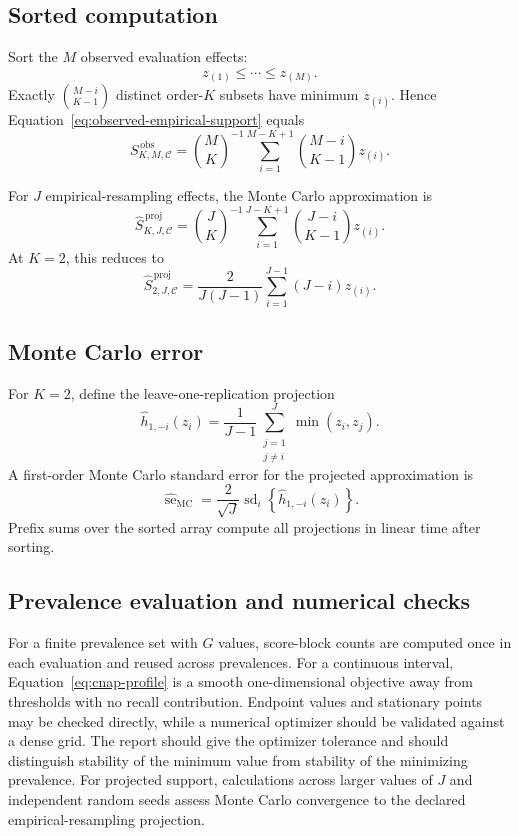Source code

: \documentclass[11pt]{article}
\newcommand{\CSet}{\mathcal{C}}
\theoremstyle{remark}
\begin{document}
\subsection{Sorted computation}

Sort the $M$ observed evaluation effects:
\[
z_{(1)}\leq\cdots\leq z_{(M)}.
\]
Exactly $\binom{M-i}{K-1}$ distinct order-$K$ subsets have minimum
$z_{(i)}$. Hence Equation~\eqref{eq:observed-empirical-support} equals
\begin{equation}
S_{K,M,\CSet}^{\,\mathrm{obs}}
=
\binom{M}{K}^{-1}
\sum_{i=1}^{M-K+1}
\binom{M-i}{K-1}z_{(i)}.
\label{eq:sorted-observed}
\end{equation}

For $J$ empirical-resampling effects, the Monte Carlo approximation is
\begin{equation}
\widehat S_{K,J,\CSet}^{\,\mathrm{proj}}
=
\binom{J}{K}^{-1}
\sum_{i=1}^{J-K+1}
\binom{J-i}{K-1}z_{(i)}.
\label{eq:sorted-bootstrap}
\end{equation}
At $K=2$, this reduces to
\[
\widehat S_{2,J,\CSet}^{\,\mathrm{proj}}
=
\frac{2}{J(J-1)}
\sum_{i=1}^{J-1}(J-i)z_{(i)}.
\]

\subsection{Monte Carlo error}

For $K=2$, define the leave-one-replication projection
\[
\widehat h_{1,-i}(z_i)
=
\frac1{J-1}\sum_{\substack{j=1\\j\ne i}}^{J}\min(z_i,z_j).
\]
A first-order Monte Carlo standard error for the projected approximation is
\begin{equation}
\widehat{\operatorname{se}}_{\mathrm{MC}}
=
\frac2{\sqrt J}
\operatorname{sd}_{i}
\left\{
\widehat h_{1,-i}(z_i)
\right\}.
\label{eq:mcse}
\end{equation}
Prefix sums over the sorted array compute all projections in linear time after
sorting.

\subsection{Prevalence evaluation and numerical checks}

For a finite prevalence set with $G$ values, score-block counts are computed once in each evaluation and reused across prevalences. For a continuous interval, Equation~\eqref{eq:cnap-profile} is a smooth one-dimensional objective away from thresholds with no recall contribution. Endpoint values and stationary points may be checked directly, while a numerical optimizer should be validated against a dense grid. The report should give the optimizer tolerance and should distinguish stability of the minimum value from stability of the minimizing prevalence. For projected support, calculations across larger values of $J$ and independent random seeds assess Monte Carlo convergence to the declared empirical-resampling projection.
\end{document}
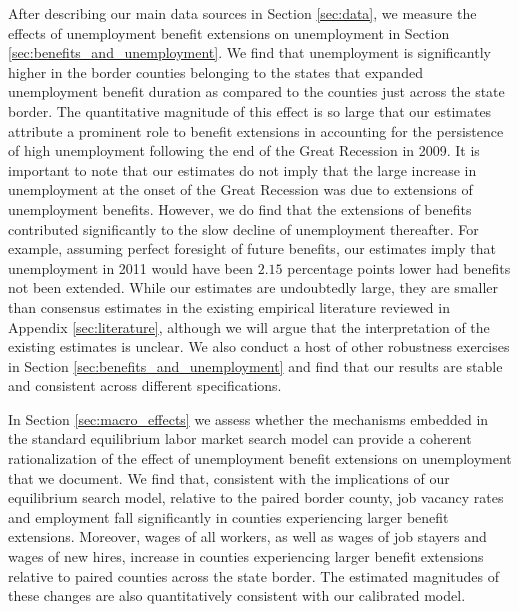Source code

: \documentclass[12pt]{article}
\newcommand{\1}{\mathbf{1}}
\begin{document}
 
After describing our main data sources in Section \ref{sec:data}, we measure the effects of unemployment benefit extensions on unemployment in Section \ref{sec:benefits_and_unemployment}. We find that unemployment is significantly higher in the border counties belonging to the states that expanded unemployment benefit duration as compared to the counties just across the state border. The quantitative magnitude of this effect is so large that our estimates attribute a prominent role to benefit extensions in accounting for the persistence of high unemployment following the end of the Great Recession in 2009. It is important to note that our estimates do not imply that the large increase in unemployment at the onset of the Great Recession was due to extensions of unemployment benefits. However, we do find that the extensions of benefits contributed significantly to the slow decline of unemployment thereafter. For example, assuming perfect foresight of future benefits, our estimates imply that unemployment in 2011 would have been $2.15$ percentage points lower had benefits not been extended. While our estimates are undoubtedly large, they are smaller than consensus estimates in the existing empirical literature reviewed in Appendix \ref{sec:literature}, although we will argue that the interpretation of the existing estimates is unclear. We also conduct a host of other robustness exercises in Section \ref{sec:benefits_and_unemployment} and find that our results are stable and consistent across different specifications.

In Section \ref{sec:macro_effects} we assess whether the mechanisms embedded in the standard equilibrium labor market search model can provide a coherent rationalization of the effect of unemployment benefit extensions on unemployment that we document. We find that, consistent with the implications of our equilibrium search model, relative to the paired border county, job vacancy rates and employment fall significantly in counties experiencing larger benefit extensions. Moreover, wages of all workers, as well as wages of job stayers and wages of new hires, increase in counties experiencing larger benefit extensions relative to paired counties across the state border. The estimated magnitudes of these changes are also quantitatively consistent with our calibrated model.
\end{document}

::::

§ TASK:
Only a number is wanted: how many lines of the data above contain "newcommand"?

§ ANSWER BOX:
2